しばらく堪能するうちに、残念ながら客がいないことに合点がいく部分も少なからず見えてきた。ここに千円を払うならば、温泉や立地としては海岸へ少し向かった西浦温泉の方が充実しているだろうし、歴史ある古湯、三谷温泉もすぐ近い。

とはいえ、貸し切りの広い風呂で足を伸ばせることもめったにない。満喫したところでフロントへ戻ると、仲居さん達はロビーで雑談会、カウンター奥、暖簾の向こうではズボンを下げてシャツを入れ直しているホテルマンがいたりする。田舎ではよくある光景だが、暇な時間帯とはいえ、これだけの従業員を余している余裕が何処にあるのか甚だ疑問に思う。

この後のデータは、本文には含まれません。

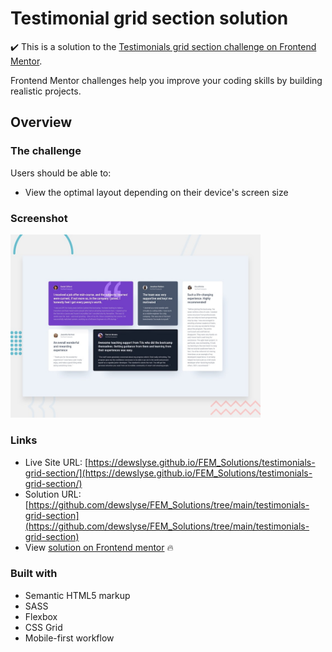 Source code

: # Testimonial grid section solution

:heavy_check_mark: This is a solution to the [Testimonials grid section challenge on Frontend Mentor](https://www.frontendmentor.io/challenges/testimonials-grid-section-Nnw6J7Un7).

Frontend Mentor challenges help you improve your coding skills by building realistic projects. 

## Overview

### The challenge

Users should be able to:

- View the optimal layout depending on their device's screen size

### Screenshot

<img src="./design/desktop-preview.jpg" alt="screenshot" width="400"/>
  
### Links

- Live Site URL: [https://dewslyse.github.io/FEM_Solutions/testimonials-grid-section/](https://dewslyse.github.io/FEM_Solutions/testimonials-grid-section/)
- Solution URL: [https://github.com/dewslyse/FEM_Solutions/tree/main/testimonials-grid-section](https://github.com/dewslyse/FEM_Solutions/tree/main/testimonials-grid-section)
- View [solution on Frontend mentor]( ) :fire:

### Built with

- Semantic HTML5 markup
- SASS
- Flexbox
- CSS Grid
- Mobile-first workflow
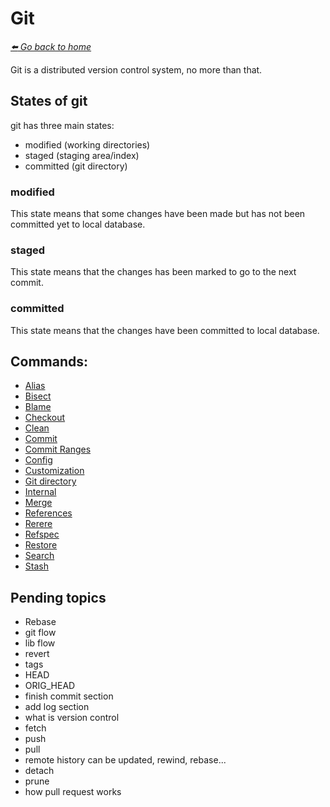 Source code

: # Git

*[:arrow_left: Go back to home](../README.md)*

Git is a distributed version control system, no more than that.

## States of git
git has three main states:
- modified (working directories)
- staged (staging area/index)
- committed (git directory)

### modified
This state means that some changes have been made but has not been committed yet to local database.

### staged
This state means that the changes has been marked to go to the next commit.

### committed
This state means that the changes have been committed to local database.

## Commands:

- [Alias](./ALIAS.md)
- [Bisect](./BISECT.md)
- [Blame](./BLAME.md)
- [Checkout](./CHECKOUT.md)
- [Clean](./CLEAN.md)
- [Commit](./COMMIT.md)
- [Commit Ranges](./COMMIT_RANGES.md)
- [Config](./CONFIG.md)
- [Customization](./CUSTOMIZATION.md)
- [Git directory](./GIT_DIRECTORY.md)
- [Internal](./INTERNAL.md)
- [Merge](./MERGE.md)
- [References](./REFERENCES.md)
- [Rerere](./RERERE.md)
- [Refspec](./REFSPEC.md)
- [Restore](./RESTORE.md)
- [Search](./SEARCH.md)
- [Stash](./STASH.md)

## Pending topics
- Rebase
- git flow
- lib flow
- revert
- tags
- HEAD
- ORIG_HEAD
- finish commit section
- add log section
- what is version control
- fetch
- push
- pull
- remote history can be updated, rewind, rebase...
- detach
- prune
- how pull request works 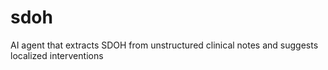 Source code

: # sdoh
AI agent that extracts SDOH from unstructured clinical notes and suggests localized interventions
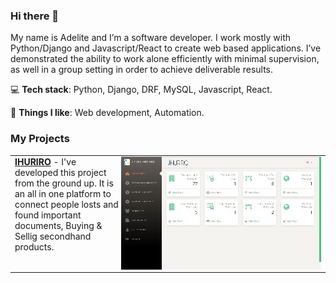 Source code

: ### Hi there 👋


My name is Adelite and I’m a software developer. I work mostly with Python/Django and Javascript/React to create web based applications. I’ve demonstrated the ability to work alone efficiently with minimal supervision, as well in a group setting in order to achieve deliverable results. 

💻 **Tech stack**: Python, Django, DRF, MySQL, Javascript, React.

💪 **Things I like**: Web development, Automation.

### My Projects


<table border="0">

<tr><td>
<img src="ihuriro.jpg" align="right">
<a href="https://drive.google.com/file/d/1Qgkd1v9ctL_H0gC_kYY2egwZ0fLkk-UM/view"><b>IHURIRO</b></a> - 
I've developed this project from the ground up. It is an all in one platform to connect people losts and found important documents, Buying & Sellig secondhand products.
</td></tr>
</table>
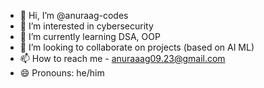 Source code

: - 👋 Hi, I’m @anuraag-codes
- 👀 I’m interested in cybersecurity
- 🌱 I’m currently learning DSA, OOP
- 💞️ I’m looking to collaborate on projects (based on AI ML)
- 📫 How to reach me - anuraaag09.23@gmail.com
- 😄 Pronouns: he/him

<!---
anuraag-codes/anuraag-codes is a ✨ special ✨ repository because its `README.md` (this file) appears on your GitHub profile.
You can click the Preview link to take a look at your changes.
--->
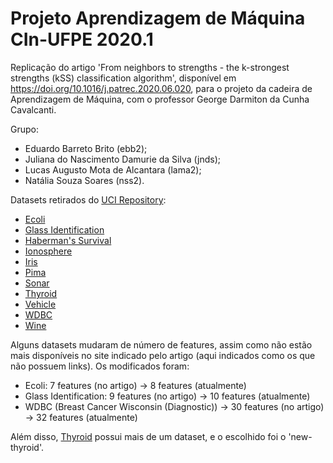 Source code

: # Projeto Aprendizagem de Máquina CIn-UFPE 2020.1
Replicação do artigo 'From neighbors to strengths - the k-strongest strengths (kSS) classification algorithm', disponível em https://doi.org/10.1016/j.patrec.2020.06.020, para o projeto da cadeira de Aprendizagem de Máquina, com o professor George Darmiton da Cunha Cavalcanti.

Grupo:
* Eduardo Barreto Brito (ebb2);
* Juliana do Nascimento Damurie da Silva (jnds);
* Lucas Augusto Mota de Alcantara (lama2);
* Natália Souza Soares (nss2).

Datasets retirados do [UCI Repository](https://archive.ics.uci.edu/ml/index.php):
* [Ecoli](https://archive.ics.uci.edu/ml/datasets/Ecoli)
* [Glass Identification](https://archive.ics.uci.edu/ml/datasets/Glass+Identification)
* [Haberman's Survival](https://archive.ics.uci.edu/ml/datasets/Haberman%27s+Survival)
* [Ionosphere](https://archive.ics.uci.edu/ml/datasets/Ionosphere)
* [Iris](https://archive.ics.uci.edu/ml/datasets/Iris)
* [Pima](https://www.kaggle.com/uciml/pima-indians-diabetes-database)
* [Sonar](https://archive.ics.uci.edu/ml/datasets/Connectionist+Bench+%28Sonar%2C+Mines+vs.+Rocks%29)
* [Thyroid](https://archive.ics.uci.edu/ml/datasets/Thyroid+Disease)
* [Vehicle](https://archive.ics.uci.edu/ml/datasets/Statlog+%28Vehicle+Silhouettes%29)
* [WDBC](https://archive.ics.uci.edu/ml/datasets/Breast+Cancer+Wisconsin+%28Diagnostic%29)
* [Wine](https://archive.ics.uci.edu/ml/datasets/Wine)

Alguns datasets mudaram de número de features, assim como não estão mais disponíveis no site indicado pelo artigo (aqui indicados como os que não possuem links). Os modificados foram:
* Ecoli: 7 features (no artigo) -> 8 features (atualmente)
* Glass Identification: 9 features (no artigo) -> 10 features (atualmente)
* WDBC (Breast Cancer Wisconsin (Diagnostic)) -> 30 features (no artigo) -> 32 features (atualmente)

Além disso, [Thyroid](https://archive.ics.uci.edu/ml/datasets/Thyroid+Disease) possui mais de um dataset, e o escolhido foi o 'new-thyroid'. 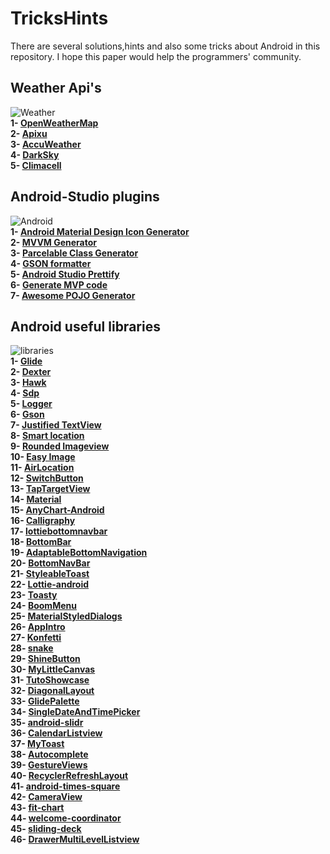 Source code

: # TricksHints 
There are several solutions,hints and also some tricks about Android in this repository.
I hope this paper would help the programmers' community. 

## Weather Api's   
![Weather](https://cdn3.iconfinder.com/data/icons/weather-icons-10/128/sun-128.png)  
**1- [OpenWeatherMap](https://openweathermap.org/)**  
**2- [Apixu](https://www.apixu.com/)**  
**3- [AccuWeather](https://www.accuweather.com/)**  
**4- [DarkSky](https://darksky.net/)**  
**5- [Climacell](https://www.climacell.co/weather-api/)**  

## Android-Studio plugins  
![Android](https://cdn0.iconfinder.com/data/icons/communication-icons-rounded/110/Android-128.png)  
**1- [Android Material Design Icon Generator](https://github.com/konifar/android-material-design-icon-generator-plugin)**  
**2- [MVVM Generator](https://plugins.jetbrains.com/plugin/9325-mvvm-generator)**  
**3- [Parcelable Class Generator](https://github.com/mcharmas/android-parcelable-intellij-plugin)**   
**4- [GSON formatter](https://github.com/zzz40500/GsonFormat)**  
**5- [Android Studio Prettify](https://github.com/Haehnchen/idea-android-studio-plugin)**  
**6- [Generate MVP code](https://plugins.jetbrains.com/plugin/9784-generate-m-v-p-code)**  
**7- [Awesome POJO Generator](https://github.com/jineshfrancs/AwesomePojoGenerator)**  

## Android useful libraries  
![libraries](https://cdn0.iconfinder.com/data/icons/cosmo-culture/40/books_1-128.png)  
**1- [Glide](https://github.com/bumptech/glide)**  
**2- [Dexter](https://github.com/Karumi/Dexter)**  
**3- [Hawk](https://github.com/orhanobut/hawk)**  
**4- [Sdp](https://github.com/intuit/sdp)**  
**5- [Logger](https://github.com/orhanobut/logger)**  
**6- [Gson](https://github.com/google/gson)**  
**7- [Justified TextView](https://github.com/ufo22940268/android-justifiedtextview)**  
**8- [Smart location](https://github.com/mrmans0n/smart-location-lib)**  
**9- [Rounded Imageview](https://github.com/vinc3m1/RoundedImageView)**  
**10- [Easy Image](https://github.com/jkwiecien/EasyImage)**  
**11- [AirLocation](https://github.com/mumayank/AirLocation)**  
**12- [SwitchButton](https://github.com/KingJA/SwitchButton)**   
**13- [TapTargetView](https://github.com/KeepSafe/TapTargetView)**  
**14- [Material](https://github.com/rey5137/material)**  
**15- [AnyChart-Android](https://github.com/AnyChart/AnyChart-Android)**  
**16- [Calligraphy](https://github.com/chrisjenx/Calligraphy)**  
**17- [lottiebottomnavbar](https://github.com/subsub/lottiebottomnavbar)**  
**18- [BottomBar](https://github.com/roughike/BottomBar)**  
**19- [AdaptableBottomNavigation](https://github.com/bufferapp/AdaptableBottomNavigation)**  
**20- [BottomNavBar](https://github.com/adib2149/BottomNavBar)**  
**21- [StyleableToast](https://github.com/Muddz/StyleableToast)**  
**22- [Lottie-android](https://github.com/airbnb/lottie-android)**  
**23- [Toasty](https://github.com/GrenderG/Toasty)**  
**24- [BoomMenu](https://github.com/Nightonke/BoomMenu)**  
**25- [MaterialStyledDialogs](https://github.com/javiersantos/MaterialStyledDialogs)**  
**26- [AppIntro](https://github.com/AppIntro/AppIntro)**  
**27- [Konfetti](https://github.com/DanielMartinus/Konfetti)**  
**28- [snake](https://github.com/txusballesteros/snake)**  
**29- [ShineButton](https://github.com/ChadCSong/ShineButton)**   
**30- [MyLittleCanvas](https://github.com/florent37/MyLittleCanvas)**  
**31- [TutoShowcase](https://github.com/florent37/TutoShowcase)**  
**32- [DiagonalLayout](https://github.com/florent37/DiagonalLayout)**  
**33- [GlidePalette](https://github.com/florent37/GlidePalette)**  
**34- [SingleDateAndTimePicker](https://github.com/florent37/SingleDateAndTimePicker)**  
**35- [android-slidr](https://github.com/florent37/android-slidr)**  
**36- [CalendarListview](https://github.com/traex/CalendarListview)**  
**37- [MyToast](https://github.com/lopspower/MyToast)**  
**38- [Autocomplete](https://github.com/natario1/Autocomplete)**  
**39- [GestureViews](https://github.com/alexvasilkov/GestureViews)**  
**40- [RecyclerRefreshLayout](https://github.com/dinuscxj/RecyclerRefreshLayout)**  
**41- [android-times-square](https://github.com/square/android-times-square)**  
**42- [CameraView](https://github.com/natario1/CameraView)**  
**43- [fit-chart](https://github.com/txusballesteros/fit-chart)**  
**44- [welcome-coordinator](https://github.com/txusballesteros/welcome-coordinator)**  
**45- [sliding-deck](https://github.com/txusballesteros/sliding-deck)**  
**46- [DrawerMultiLevelListview](https://github.com/awidiyadew/DrawerMultiLevelListview)**  
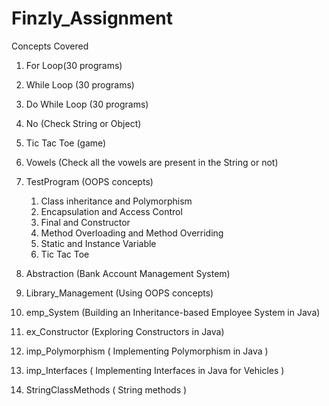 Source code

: # Finzly_Assignment
Concepts Covered 

1) For Loop(30 programs)

2) While Loop (30 programs)

3) Do While Loop (30 programs)

4) No (Check String or Object)

5) Tic Tac Toe (game)

6) Vowels (Check all the vowels are present in the String or not)

7) TestProgram (OOPS concepts)
   1) Class inheritance and Polymorphism
   2) Encapsulation and Access Control
   3) Final and Constructor
   4) Method Overloading and Method Overriding
   5) Static and Instance Variable
   6) Tic Tac Toe

8) Abstraction (Bank Account Management System)

9) Library_Management (Using OOPS concepts)

10) emp_System (Building an Inheritance-based Employee System in Java)

11) ex_Constructor (Exploring Constructors in Java)

12) imp_Polymorphism ( Implementing Polymorphism in Java )

13) imp_Interfaces ( Implementing Interfaces in Java for Vehicles )

14) StringClassMethods ( String methods ) 



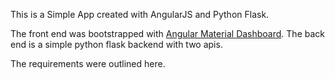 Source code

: This is a Simple App created with AngularJS and Python Flask.

The front end was bootstrapped with [Angular Material Dashboard](http://flatlogic.github.io/angular-material-dashboard/#/dashboard).
The back end is a simple python flask backend with two apis.

The requirements were outlined here. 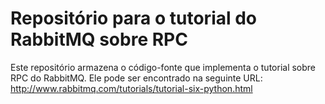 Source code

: # Repositório para o tutorial do RabbitMQ sobre RPC

Este repositório armazena o código-fonte que implementa o tutorial sobre RPC do RabbitMQ. Ele pode ser encontrado na seguinte URL: http://www.rabbitmq.com/tutorials/tutorial-six-python.html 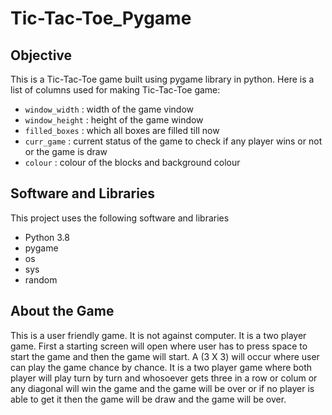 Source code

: # Tic-Tac-Toe_Pygame

## Objective
This is a Tic-Tac-Toe game built using pygame library in python. Here is a list of columns used for making Tic-Tac-Toe game:

* `window_width` : width of the game vindow
* `window_height` : height of the game window
* `filled_boxes` : which all boxes are filled till now
* `curr_game` : current status of the game to check if any player wins or not or the game is draw
* `colour` : colour of the blocks and background colour

## Software and Libraries

This project uses the following software and libraries

* Python 3.8
* pygame
* os
* sys
* random

## About the Game

This is a user friendly game. It is not against computer. It is a two player game. First a starting screen will open where user has to press space to start the game and then the game will start. A (3 X 3) will occur where user can play the game chance by chance. It is a two player game where both player will play turn by turn and whosoever gets three in a row or colum or any diagonal will win the game and the game will be over or if no player is able to get it then the game will be draw and the game will be over.
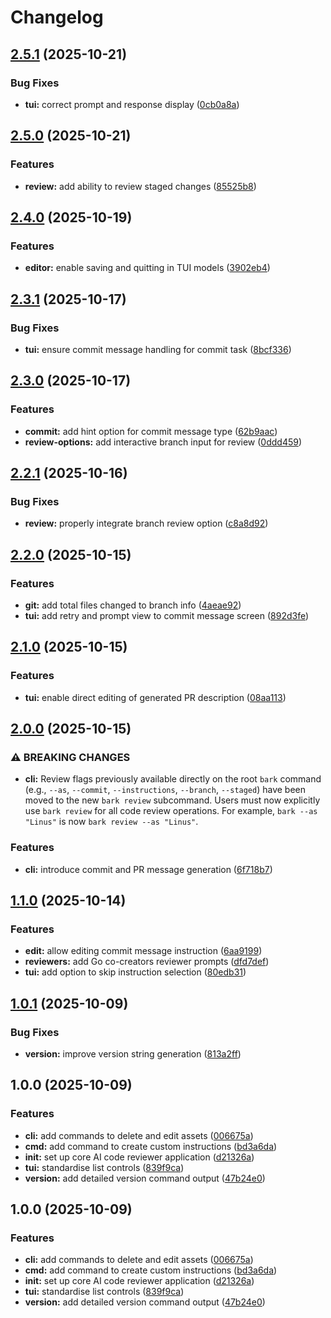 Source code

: # Changelog

## [2.5.1](https://github.com/ionut-t/bark/compare/v2.5.0...v2.5.1) (2025-10-21)


### Bug Fixes

* **tui:** correct prompt and response display ([0cb0a8a](https://github.com/ionut-t/bark/commit/0cb0a8a22a92cd39380519a0742cbfd1d770176c))

## [2.5.0](https://github.com/ionut-t/bark/compare/v2.4.0...v2.5.0) (2025-10-21)


### Features

* **review:** add ability to review staged changes ([85525b8](https://github.com/ionut-t/bark/commit/85525b884222cd8106b10408d370a51eb0715ee6))

## [2.4.0](https://github.com/ionut-t/bark/compare/v2.3.1...v2.4.0) (2025-10-19)


### Features

* **editor:** enable saving and quitting in TUI models ([3902eb4](https://github.com/ionut-t/bark/commit/3902eb4b1c6d242599041c8c99248e5a81edf1bf))

## [2.3.1](https://github.com/ionut-t/bark/compare/v2.3.0...v2.3.1) (2025-10-17)


### Bug Fixes

* **tui:** ensure commit message handling for commit task ([8bcf336](https://github.com/ionut-t/bark/commit/8bcf336bed7dd5d2d2a13914c1c9cbe652333219))

## [2.3.0](https://github.com/ionut-t/bark/compare/v2.2.1...v2.3.0) (2025-10-17)


### Features

* **commit:** add hint option for commit message type ([62b9aac](https://github.com/ionut-t/bark/commit/62b9aac001ac5309addc658958d2b53f95c8df78))
* **review-options:** add interactive branch input for review ([0ddd459](https://github.com/ionut-t/bark/commit/0ddd459edd7fe81074ad2cccbea2ceb274645adf))

## [2.2.1](https://github.com/ionut-t/bark/compare/v2.2.0...v2.2.1) (2025-10-16)


### Bug Fixes

* **review:** properly integrate branch review option ([c8a8d92](https://github.com/ionut-t/bark/commit/c8a8d92ece930b3ca0cf696188caba2c36ba0d83))

## [2.2.0](https://github.com/ionut-t/bark/compare/v2.1.0...v2.2.0) (2025-10-15)


### Features

* **git:** add total files changed to branch info ([4aeae92](https://github.com/ionut-t/bark/commit/4aeae92b01b0b798d1fbf7819267f1e221858c2d))
* **tui:** add retry and prompt view to commit message screen ([892d3fe](https://github.com/ionut-t/bark/commit/892d3fee0483071af86bc17c5c2f6fccc91379cf))

## [2.1.0](https://github.com/ionut-t/bark/compare/v2.0.0...v2.1.0) (2025-10-15)


### Features

* **tui:** enable direct editing of generated PR description ([08aa113](https://github.com/ionut-t/bark/commit/08aa113c0f931d3abb4459c5d1beb4ccd407e9f7))

## [2.0.0](https://github.com/ionut-t/bark/compare/v1.1.0...v2.0.0) (2025-10-15)


### ⚠ BREAKING CHANGES

* **cli:** Review flags previously available directly on the root `bark` command (e.g., `--as`, `--commit`, `--instructions`, `--branch`, `--staged`) have been moved to the new `bark review` subcommand. Users must now explicitly use `bark review` for all code review operations. For example, `bark --as "Linus"` is now `bark review --as "Linus"`.

### Features

* **cli:** introduce commit and PR message generation ([6f718b7](https://github.com/ionut-t/bark/commit/6f718b70c58c2f7255146cc5867a534d77b312c0))

## [1.1.0](https://github.com/ionut-t/bark/compare/v1.0.1...v1.1.0) (2025-10-14)


### Features

* **edit:** allow editing commit message instruction ([6aa9199](https://github.com/ionut-t/bark/commit/6aa9199c67f9fc7952f672174178b6793d988bc5))
* **reviewers:** add Go co-creators reviewer prompts ([dfd7def](https://github.com/ionut-t/bark/commit/dfd7def03efe73726be3cb58d622231981d86a6a))
* **tui:** add option to skip instruction selection ([80edb31](https://github.com/ionut-t/bark/commit/80edb31bf6fc582aa8a21703dbe02432878ce4a8))

## [1.0.1](https://github.com/ionut-t/bark/compare/v1.0.0...v1.0.1) (2025-10-09)


### Bug Fixes

* **version:** improve version string generation ([813a2ff](https://github.com/ionut-t/bark/commit/813a2ffacec989e9eb8fc1db0fb308eb2b568ada))

## 1.0.0 (2025-10-09)


### Features

* **cli:** add commands to delete and edit assets ([006675a](https://github.com/ionut-t/bark/commit/006675af4284bb304afba26b76030489779ae13d))
* **cmd:** add command to create custom instructions ([bd3a6da](https://github.com/ionut-t/bark/commit/bd3a6daf249d943af9045a301c067fb462462517))
* **init:** set up core AI code reviewer application ([d21326a](https://github.com/ionut-t/bark/commit/d21326a96cb438e029fe5527e93afb7091fa2cb9))
* **tui:** standardise list controls ([839f9ca](https://github.com/ionut-t/bark/commit/839f9cae2739c4607eeff592c55e377604347ad6))
* **version:** add detailed version command output ([47b24e0](https://github.com/ionut-t/bark/commit/47b24e083555c27a0d2696ff040c14c6693cc13b))

## 1.0.0 (2025-10-09)


### Features

* **cli:** add commands to delete and edit assets ([006675a](https://github.com/ionut-t/bark/commit/006675af4284bb304afba26b76030489779ae13d))
* **cmd:** add command to create custom instructions ([bd3a6da](https://github.com/ionut-t/bark/commit/bd3a6daf249d943af9045a301c067fb462462517))
* **init:** set up core AI code reviewer application ([d21326a](https://github.com/ionut-t/bark/commit/d21326a96cb438e029fe5527e93afb7091fa2cb9))
* **tui:** standardise list controls ([839f9ca](https://github.com/ionut-t/bark/commit/839f9cae2739c4607eeff592c55e377604347ad6))
* **version:** add detailed version command output ([47b24e0](https://github.com/ionut-t/bark/commit/47b24e083555c27a0d2696ff040c14c6693cc13b))
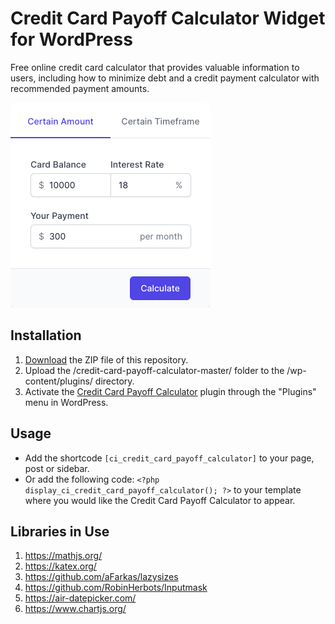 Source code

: # Credit Card Payoff Calculator Widget for WordPress

Free online credit card calculator that provides valuable information to users, including how to minimize debt and a credit payment calculator with recommended payment amounts.

![Credit Card Payoff Calculator Input Form](/assets/images/screenshot-1.png "Credit Card Payoff Calculator Input Form")

## Installation

1. [Download](https://github.com/pub-calculator-io/credit-card-payoff-calculator/archive/refs/heads/master.zip) the ZIP file of this repository.
2. Upload the /credit-card-payoff-calculator-master/ folder to the /wp-content/plugins/ directory.
3. Activate the [Credit Card Payoff Calculator](https://www.calculator.io/credit-card-payoff-calculator/ "Credit Card Payoff Calculator Homepage") plugin through the "Plugins" menu in WordPress.

## Usage
* Add the shortcode `[ci_credit_card_payoff_calculator]` to your page, post or sidebar.
* Or add the following code: `<?php display_ci_credit_card_payoff_calculator(); ?>` to your template where you would like the Credit Card Payoff Calculator to appear.

## Libraries in Use
1. https://mathjs.org/
2. https://katex.org/
3. https://github.com/aFarkas/lazysizes
4. https://github.com/RobinHerbots/Inputmask
5. https://air-datepicker.com/
6. https://www.chartjs.org/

ブザーが鳴った後のメリーゴーランドのように惰性で回っている。あとは止まるのを待つだけで、そこには新しい挑戦も、明るい未来も見えない。かつて、国内旅行が全盛だった時代の産物でしかない様に思う。このひなびた温泉地に7軒の宿泊施設は明らかに供給過多にみえるのだ。

僕はこの土地に明るい人間ではないし、あくまでも勝手な主観に過ぎないが、蒲郡という町は海あり山ありで、その景色に加え三河湾の海の幸とミカンやメロンなどの果物も豊富な土地で見所も沢山ある。

豊橋や岡崎といった中核都市からも近いが、東海道からは海側に外れるため、敢えて向かわないと行くことのない場所にある。そのためか独特な海岸リゾートの様な空気感を持っている。名古屋からの日帰り観光地の色も強い。ただ今は道路交通網が発達し過ぎて、この位の距離だと日帰りで行けてしまうため宿泊施設に閑古鳥が鳴いてしまう。都市になってしまっているので泊まろうと思えないというのもある。

ラグーナテンボスというテーマパークにより少し盛り返したりもしているようだが、かつて栄えた温泉街の復活には町ぐるみ市ぐるみでの観光戦略が必要で、各々が惰性でやってれば良いものでもない。そこには歴史に目を向け文化的価値を見出だすことで恒久的なまちづくりを心がけていく必要があるように思う。形原温泉のあじさいはとても魅力的だが、年にひと月の賑わいでは、そのうち温泉と共に街自体が枯渇してしまうのではないだろうか。

今度は西浦と三谷にも行ってみようと思いつつ、隣町幸田町のあじさい寺本光寺へと向かう。